● What you have to do:
Repeat the data in full. No line may differ from the original.

● Extracted material:
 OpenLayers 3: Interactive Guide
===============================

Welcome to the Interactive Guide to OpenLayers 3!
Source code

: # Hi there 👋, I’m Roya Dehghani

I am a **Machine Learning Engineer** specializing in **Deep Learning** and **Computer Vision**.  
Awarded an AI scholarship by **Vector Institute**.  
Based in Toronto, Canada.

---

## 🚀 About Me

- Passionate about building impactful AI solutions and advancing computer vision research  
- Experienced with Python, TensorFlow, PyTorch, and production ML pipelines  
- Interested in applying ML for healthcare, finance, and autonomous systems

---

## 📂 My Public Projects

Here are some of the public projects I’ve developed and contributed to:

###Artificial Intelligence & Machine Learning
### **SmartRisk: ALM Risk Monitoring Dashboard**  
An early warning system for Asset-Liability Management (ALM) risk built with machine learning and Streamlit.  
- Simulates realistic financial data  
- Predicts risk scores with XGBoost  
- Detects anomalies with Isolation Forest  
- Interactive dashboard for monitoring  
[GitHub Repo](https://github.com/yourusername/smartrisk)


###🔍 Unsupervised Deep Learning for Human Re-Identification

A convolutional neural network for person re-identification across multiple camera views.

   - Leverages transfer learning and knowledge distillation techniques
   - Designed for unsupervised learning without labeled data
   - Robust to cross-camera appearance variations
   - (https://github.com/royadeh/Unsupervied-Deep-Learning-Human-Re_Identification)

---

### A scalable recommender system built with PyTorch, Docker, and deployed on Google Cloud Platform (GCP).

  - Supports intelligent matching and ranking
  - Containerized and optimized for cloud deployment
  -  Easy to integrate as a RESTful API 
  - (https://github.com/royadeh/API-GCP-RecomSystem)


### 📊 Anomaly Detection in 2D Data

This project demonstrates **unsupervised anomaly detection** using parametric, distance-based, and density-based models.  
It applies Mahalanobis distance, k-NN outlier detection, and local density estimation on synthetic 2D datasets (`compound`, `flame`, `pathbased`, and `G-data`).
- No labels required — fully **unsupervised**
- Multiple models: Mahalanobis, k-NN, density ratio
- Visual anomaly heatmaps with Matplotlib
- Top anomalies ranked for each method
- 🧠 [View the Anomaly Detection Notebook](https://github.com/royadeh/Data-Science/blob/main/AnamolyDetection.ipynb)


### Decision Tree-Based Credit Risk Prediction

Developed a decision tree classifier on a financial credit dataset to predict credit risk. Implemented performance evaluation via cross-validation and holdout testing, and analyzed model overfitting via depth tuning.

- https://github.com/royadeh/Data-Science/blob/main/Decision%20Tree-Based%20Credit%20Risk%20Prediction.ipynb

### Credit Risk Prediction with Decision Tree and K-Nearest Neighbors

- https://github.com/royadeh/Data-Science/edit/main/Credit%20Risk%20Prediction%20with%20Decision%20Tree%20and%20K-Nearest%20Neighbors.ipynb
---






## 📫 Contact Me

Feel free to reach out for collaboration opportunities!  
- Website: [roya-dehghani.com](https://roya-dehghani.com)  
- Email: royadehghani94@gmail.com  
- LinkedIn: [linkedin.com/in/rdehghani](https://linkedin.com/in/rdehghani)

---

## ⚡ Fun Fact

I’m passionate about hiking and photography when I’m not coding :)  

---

● Output below:
 OpenLayers 3: Interactive Guide
===============================

Welcome to the Interactive Guide to OpenLayers 3!
Source code

: # Hi there 👋, I’m Roya Dehghani

I am a **Machine Learning Engineer** specializing in **Deep Learning** and **Computer Vision**.  
Awarded an AI scholarship by **Vector Institute**.  
Based in Toronto, Canada.

---

## 🚀 About Me

- Passionate about building impactful AI solutions and advancing computer vision research  
- Experienced with Python, TensorFlow, PyTorch, and production ML pipelines  
- Interested in applying ML for healthcare, finance, and autonomous systems

---

## 📂 My Public Projects

Here are some of the public projects I’ve developed and contributed to:

###Artificial Intelligence & Machine Learning
### **SmartRisk: ALM Risk Monitoring Dashboard**  
An early warning system for Asset-Liability Management (ALM) risk built with machine learning and Streamlit.  
- Simulates realistic financial data  
- Predicts risk scores with XGBoost  
- Detects anomalies with Isolation Forest  
- Interactive dashboard for monitoring  
[GitHub Repo](https://github.com/yourusername/smartrisk)


###🔍 Unsupervised Deep Learning for Human Re-Identification

A convolutional neural network for person re-identification across multiple camera views.

   - Leverages transfer learning and knowledge distillation techniques
   - Designed for unsupervised learning without labeled data
   - Robust to cross-camera appearance variations
   - (https://github.com/royadeh/Unsupervied-Deep-Learning-Human-Re_Identification)

---

### A scalable recommender system built with PyTorch, Docker, and deployed on Google Cloud Platform (GCP).

  - Supports intelligent matching and ranking
  - Containerized and optimized for cloud deployment
  -  Easy to integrate as a RESTful API 
  - (https://github.com/royadeh/API-GCP-RecomSystem)


### 📊 Anomaly Detection in 2D Data

This project demonstrates **unsupervised anomaly detection** using parametric, distance-based, and density-based models.  
It applies Mahalanobis distance, k-NN outlier detection, and local density estimation on synthetic 2D datasets (`compound`, `flame`, `pathbased`, and `G-data`).
- No labels required — fully **unsupervised**
- Multiple models: Mahalanobis, k-NN, density ratio
- Visual anomaly heatmaps with Matplotlib
- Top anomalies ranked for each method
- 🧠 [View the Anomaly Detection Notebook](https://github.com/royadeh/Data-Science/blob/main/AnamolyDetection.ipynb)


### Decision Tree-Based Credit Risk Prediction

Developed a decision tree classifier on a financial credit dataset to predict credit risk. Implemented performance evaluation via cross-validation and holdout testing, and analyzed model overfitting via depth tuning.

- https://github.com/royadeh/Data-Science/blob/main/Decision%20Tree-Based%20Credit%20Risk%20Prediction.ipynb

### Credit Risk Prediction with Decision Tree and K-Nearest Neighbors

- https://github.com/royadeh/Data-Science/edit/main/Credit%20Risk%20Prediction%20with%20Decision%20Tree%20and%20K-Nearest%20Neighbors.ipynb
---






## 📫 Contact Me

Feel free to reach out for collaboration opportunities!  
- Website: [roya-dehghani.com](https://roya-dehghani.com)  
- Email: royadehghani94@gmail.com  
- LinkedIn: [linkedin.com/in/rdehghani](https://linkedin.com/in/rdehghani)

---

## ⚡ Fun Fact

I’m passionate about hiking and photography when I’m not coding :)  

---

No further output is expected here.